Dieter an Mey
Computing Center
Aachen University of Technology

Stephan Schmidt
Institute for Jet Propulsion and Turbomachinery
Aachen University of Technology

HP's Software Development Environment
- Practice and Experiment -

In the context of preparing an existing Fortran program for parallelisation, it is in our experience advantageous to migrate to Fortran90 in order to be able to make use of its dynamic memory management features. However, transforming a well vectorized Fortran77 CFD code into a more flexible Fortran90 program using a hybrid parallelization model still is an adventure. Here we report on our experiences with PANTA, a 3D Navier-Stokes solver that is extensively used in the modeling of turbomachinery.

During this process, which is ongoing, various software tools are employed:

  • HP: HP Fortran90 autoparallelizing compiler, CXperf Performance Analyzer

  • SGI: MIPSpro Fortran90 autoparallelizing compiler

  • Fujitsu: fjsamp Sampler

  • Simulog: Foresys Fortran Engineering System (http://www.simulog.fr)

  • Etnus: TotalView parallel debugger (on SGI) (http://www.etnus.com)

  • Kuck & Ass.
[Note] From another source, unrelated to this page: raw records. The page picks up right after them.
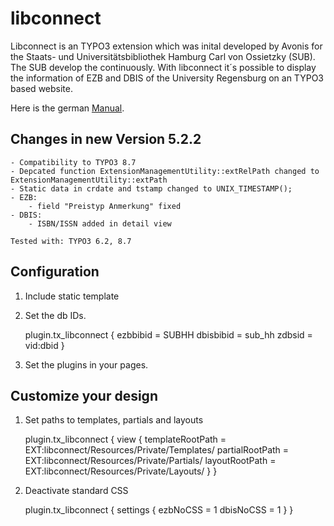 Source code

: # libconnect

Libconnect is an TYPO3 extension which was inital developed by Avonis for the Staats- und Universitätsbibliothek Hamburg Carl von Ossietzky (SUB). The SUB develop the continuously.
With libconnect it´s possible to display the information of EZB and DBIS of the University Regensburg on an TYPO3 based website.

Here is the german [Manual](doc/manual.pdf "Ausführliches Manual").

## Changes in new Version 5.2.2

    - Compatibility to TYPO3 8.7
    - Depcated function ExtensionManagementUtility::extRelPath changed to ExtensionManagementUtility::extPath
    - Static data in crdate and tstamp changed to UNIX_TIMESTAMP();
    - EZB:
        - field "Preistyp Anmerkung" fixed
    - DBIS:
        - ISBN/ISSN added in detail view 

    Tested with: TYPO3 6.2, 8.7

## Configuration

1. Include static template
2. Set the db IDs. 

    plugin.tx_libconnect {
        ezbbibid = SUBHH
        dbisbibid = sub_hh
        zdbsid = vid:dbid
    }


3. Set the plugins in your pages.

## Customize your design

1. Set paths to templates, partials and layouts

    plugin.tx_libconnect {
        view {
            templateRootPath = EXT:libconnect/Resources/Private/Templates/
            partialRootPath = EXT:libconnect/Resources/Private/Partials/
            layoutRootPath = EXT:libconnect/Resources/Private/Layouts/
        }
    }


2. Deactivate standard CSS

    plugin.tx_libconnect {
        settings {
            ezbNoCSS = 1
            dbisNoCSS = 1
        }
    }

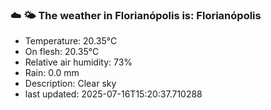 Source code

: ### ☁️ 🌤️  The weather in Florianópolis is: Florianópolis

- Temperature: 20.35°C
- On flesh: 20.35°C
- Relative air humidity: 73%
- Rain: 0.0 mm
- Description: Clear sky
- last updated: 2025-07-16T15:20:37.710288
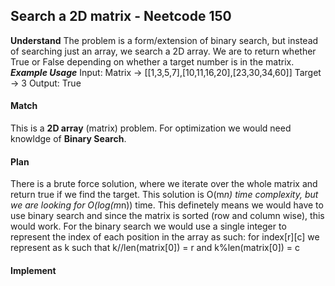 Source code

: ## Search a 2D matrix - Neetcode 150
**Understand**
The problem is a form/extension of binary search, but instead of searching just an array, we search a 2D array. We are to return whether True or False depending on whether a target number is in the matrix.
***Example Usage***
Input: Matrix -> [[1,3,5,7],[10,11,16,20],[23,30,34,60]] Target -> 3
Output: True

#### Match
This is a **2D array** (matrix) problem. For optimization we would need knowldge of **Binary Search**.

#### Plan
There is a brute force solution, where we iterate over the whole matrix and return true if we find the target. This solution is O(m*n) time complexity, but we are looking for O(log(m*n)) time.
This definetely means we would have to use binary search and since the matrix is sorted (row and column wise), this would work.
For the binary search we would use a single integer to represent the index of each position in the array as such:
for index[r][c] we represent as k such that k//len(matrix[0]) = r and k%len(matrix[0]) = c

#### Implement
Inc.: Visual KAP for OpenMP, Guide, Assure, GuideView, AssureView, PerView

    (http://www.kai.com)
  • Pallas: Vampir, VampirTrace (http://www.pallas.com)

  • Awk-Scripts

    Foresys allows automatic restructuring of Fortran77/90 and conversion from Fortran77 to Fortran90. It also checks the syntactic correctness of the program and generates a code which is well (machine-) readable, and thus allows easy semi-automatical postprocessing. Awk-scripts are used to replace the fixed dimensions of all arrays by allocatable declarations and to generate corresponding allocate statements.

    Parallelization on a loop level uses the automatic parallelization features of HP's f90 compiler as well as manually introduced OpenMP directives. These directives are translated with the Guide preprocessor. Tools which automatically introduce OpenMP directives into the code like Visual KAP for OpenMP and the SGI MIPSpro Fortran90 compiler are also considered. The tuning tools CXperf and GuideView help improving the code modifications.




  • Foresys introduces comments into the code which can be used to extract a global common block cross reference list. This is very helpful to specify the communication structure of the coarse grain parallelization. Another approach uses OpenMP directives, which can be analyzed with the OpenMP verification tool Assure. The results are then evaluated for the MPI parallelization.

    As current commercial OpenMP compilers do not yet support nested parallelism and MPI is not suited for loop level parallelization, it is at the moment necessary to use OpenMP parallelization within MPI tasks. The runtime behavior of the MPI parallelization can be visualized with Vampir after trace files have been written with the VampirTrace library. GuideView is even able to visualize the behavior of the hybrid code.

    It is our experience, that such a combination of various tools for tuning and parallelization of Fortran90 codes frequently exposes problems and deficiencies. For example, the beta version of the widely used parallel debugger TotalView is only now being released for HP-UX at the end of March. We also observed that the usage of Fortran90 modules and their privatization with the threadprivate OpenMP directive is not part of the first version of the OpenMP API, but is already supported by the Guide preprocessor. It also turns out that the usage of allocatable arrays leads to drastic performance losses with the HP Fortran90 compiler, which hopefully may be reduced with the new +fastallocatable option (V 2.4).

    Nevertheless, the first results reached with the code modifications so far are quite promising. Despite the problems we encountered the conversion of a static vector code to a dynamic hybrid parallel code seems to be feasible with reasonable manpower and the help of suitable software tools.